— The input —
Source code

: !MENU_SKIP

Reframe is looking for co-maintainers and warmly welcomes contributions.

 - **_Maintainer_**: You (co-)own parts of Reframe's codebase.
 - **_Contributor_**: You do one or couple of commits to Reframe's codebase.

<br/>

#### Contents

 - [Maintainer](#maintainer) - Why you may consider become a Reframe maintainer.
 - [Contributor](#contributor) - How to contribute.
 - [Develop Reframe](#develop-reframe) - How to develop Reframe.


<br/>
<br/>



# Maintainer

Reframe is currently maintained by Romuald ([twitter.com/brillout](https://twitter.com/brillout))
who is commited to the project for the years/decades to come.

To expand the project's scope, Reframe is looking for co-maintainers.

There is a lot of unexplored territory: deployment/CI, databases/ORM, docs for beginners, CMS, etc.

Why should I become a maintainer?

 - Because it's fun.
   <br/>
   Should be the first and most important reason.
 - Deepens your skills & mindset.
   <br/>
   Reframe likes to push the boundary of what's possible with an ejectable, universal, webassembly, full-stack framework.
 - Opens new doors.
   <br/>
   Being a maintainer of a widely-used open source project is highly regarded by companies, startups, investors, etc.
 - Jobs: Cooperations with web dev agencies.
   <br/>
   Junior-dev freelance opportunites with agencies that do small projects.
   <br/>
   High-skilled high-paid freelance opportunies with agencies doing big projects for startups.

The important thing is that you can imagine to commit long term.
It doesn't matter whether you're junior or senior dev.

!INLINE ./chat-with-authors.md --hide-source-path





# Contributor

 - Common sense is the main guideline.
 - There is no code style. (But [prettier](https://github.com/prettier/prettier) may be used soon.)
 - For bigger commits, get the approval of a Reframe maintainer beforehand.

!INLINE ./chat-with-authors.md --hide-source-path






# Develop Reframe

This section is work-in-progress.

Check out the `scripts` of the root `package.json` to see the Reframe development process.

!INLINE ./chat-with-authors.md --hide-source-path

* * *

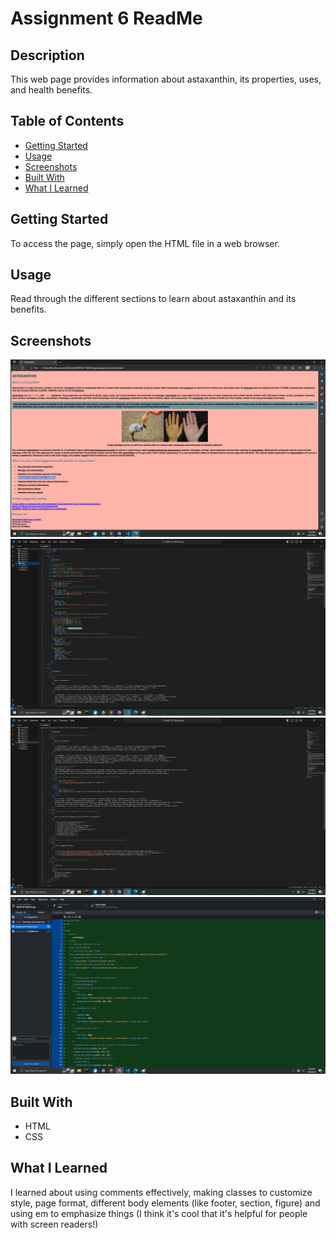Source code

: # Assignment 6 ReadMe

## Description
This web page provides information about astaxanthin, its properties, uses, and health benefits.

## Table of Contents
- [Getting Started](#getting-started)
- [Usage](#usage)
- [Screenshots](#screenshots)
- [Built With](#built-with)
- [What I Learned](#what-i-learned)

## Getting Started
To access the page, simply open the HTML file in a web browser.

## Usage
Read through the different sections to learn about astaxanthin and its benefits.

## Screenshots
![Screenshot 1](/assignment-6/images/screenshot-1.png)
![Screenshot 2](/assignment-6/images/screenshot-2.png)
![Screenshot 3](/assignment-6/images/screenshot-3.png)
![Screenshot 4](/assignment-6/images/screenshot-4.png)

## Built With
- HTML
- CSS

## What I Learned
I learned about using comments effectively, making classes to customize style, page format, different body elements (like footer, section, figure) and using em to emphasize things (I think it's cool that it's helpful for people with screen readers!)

---

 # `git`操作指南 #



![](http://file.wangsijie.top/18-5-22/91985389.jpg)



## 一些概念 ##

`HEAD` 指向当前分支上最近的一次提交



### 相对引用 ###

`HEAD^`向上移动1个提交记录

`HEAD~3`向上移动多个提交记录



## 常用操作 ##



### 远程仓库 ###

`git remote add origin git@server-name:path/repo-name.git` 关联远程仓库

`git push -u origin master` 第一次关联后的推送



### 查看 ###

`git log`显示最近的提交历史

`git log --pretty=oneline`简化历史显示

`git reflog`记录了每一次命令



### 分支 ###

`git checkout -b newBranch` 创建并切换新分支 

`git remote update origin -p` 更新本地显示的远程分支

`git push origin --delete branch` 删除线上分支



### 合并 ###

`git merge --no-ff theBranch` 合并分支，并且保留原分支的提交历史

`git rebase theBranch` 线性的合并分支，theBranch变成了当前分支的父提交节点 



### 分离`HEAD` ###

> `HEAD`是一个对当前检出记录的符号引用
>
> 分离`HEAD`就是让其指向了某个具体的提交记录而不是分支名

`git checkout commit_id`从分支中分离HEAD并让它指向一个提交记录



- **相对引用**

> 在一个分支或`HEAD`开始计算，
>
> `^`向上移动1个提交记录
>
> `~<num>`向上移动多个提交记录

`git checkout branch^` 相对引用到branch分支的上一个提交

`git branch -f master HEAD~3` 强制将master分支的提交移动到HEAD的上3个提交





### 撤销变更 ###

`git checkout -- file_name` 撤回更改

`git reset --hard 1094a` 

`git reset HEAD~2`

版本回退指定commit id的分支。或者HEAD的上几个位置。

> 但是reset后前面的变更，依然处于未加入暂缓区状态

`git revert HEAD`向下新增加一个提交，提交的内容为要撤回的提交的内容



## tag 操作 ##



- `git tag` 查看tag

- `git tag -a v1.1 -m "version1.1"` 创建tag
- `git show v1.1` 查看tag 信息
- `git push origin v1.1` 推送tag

— What the exercise asks —
In the data above, count the lines where the word "Started" appears; reply with the number only.

— Result for this task —
2